**Data records**

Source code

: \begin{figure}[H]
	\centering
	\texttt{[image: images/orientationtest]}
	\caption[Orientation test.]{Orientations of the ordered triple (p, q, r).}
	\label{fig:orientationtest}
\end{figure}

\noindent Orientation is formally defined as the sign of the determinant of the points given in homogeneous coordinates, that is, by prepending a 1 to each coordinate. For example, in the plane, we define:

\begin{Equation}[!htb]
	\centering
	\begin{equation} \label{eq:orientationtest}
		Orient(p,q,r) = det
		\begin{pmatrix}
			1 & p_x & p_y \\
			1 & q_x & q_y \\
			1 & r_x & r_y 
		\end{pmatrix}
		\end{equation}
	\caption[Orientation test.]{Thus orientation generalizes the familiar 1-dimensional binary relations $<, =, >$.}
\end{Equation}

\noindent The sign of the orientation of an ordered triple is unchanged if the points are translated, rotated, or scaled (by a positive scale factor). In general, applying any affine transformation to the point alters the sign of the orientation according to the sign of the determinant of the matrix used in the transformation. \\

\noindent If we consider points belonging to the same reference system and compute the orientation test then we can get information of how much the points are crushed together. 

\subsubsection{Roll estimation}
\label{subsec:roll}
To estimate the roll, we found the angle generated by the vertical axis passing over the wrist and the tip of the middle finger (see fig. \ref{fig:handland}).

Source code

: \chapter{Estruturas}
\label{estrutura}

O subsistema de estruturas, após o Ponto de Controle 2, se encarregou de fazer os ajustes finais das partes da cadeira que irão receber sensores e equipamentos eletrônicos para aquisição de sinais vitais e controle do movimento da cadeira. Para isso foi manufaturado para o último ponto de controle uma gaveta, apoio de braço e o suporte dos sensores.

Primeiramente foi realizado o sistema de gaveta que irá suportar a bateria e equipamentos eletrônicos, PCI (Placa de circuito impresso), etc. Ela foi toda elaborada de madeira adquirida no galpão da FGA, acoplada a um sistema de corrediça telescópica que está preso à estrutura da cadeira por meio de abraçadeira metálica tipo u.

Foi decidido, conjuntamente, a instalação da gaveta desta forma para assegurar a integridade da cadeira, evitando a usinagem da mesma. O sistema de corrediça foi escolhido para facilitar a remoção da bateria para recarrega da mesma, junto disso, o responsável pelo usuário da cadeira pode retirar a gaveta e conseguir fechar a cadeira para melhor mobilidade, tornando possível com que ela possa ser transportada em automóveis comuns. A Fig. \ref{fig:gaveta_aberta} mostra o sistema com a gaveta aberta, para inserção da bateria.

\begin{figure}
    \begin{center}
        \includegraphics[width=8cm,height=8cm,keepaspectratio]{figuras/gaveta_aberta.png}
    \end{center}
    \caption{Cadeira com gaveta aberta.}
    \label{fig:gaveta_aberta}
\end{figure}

**THE PROBLEM**
Determine how many lines in the records above hold the word "orientationtest", and answer with that number only.

**SOLUTION FOR THIS EXERCISE**
3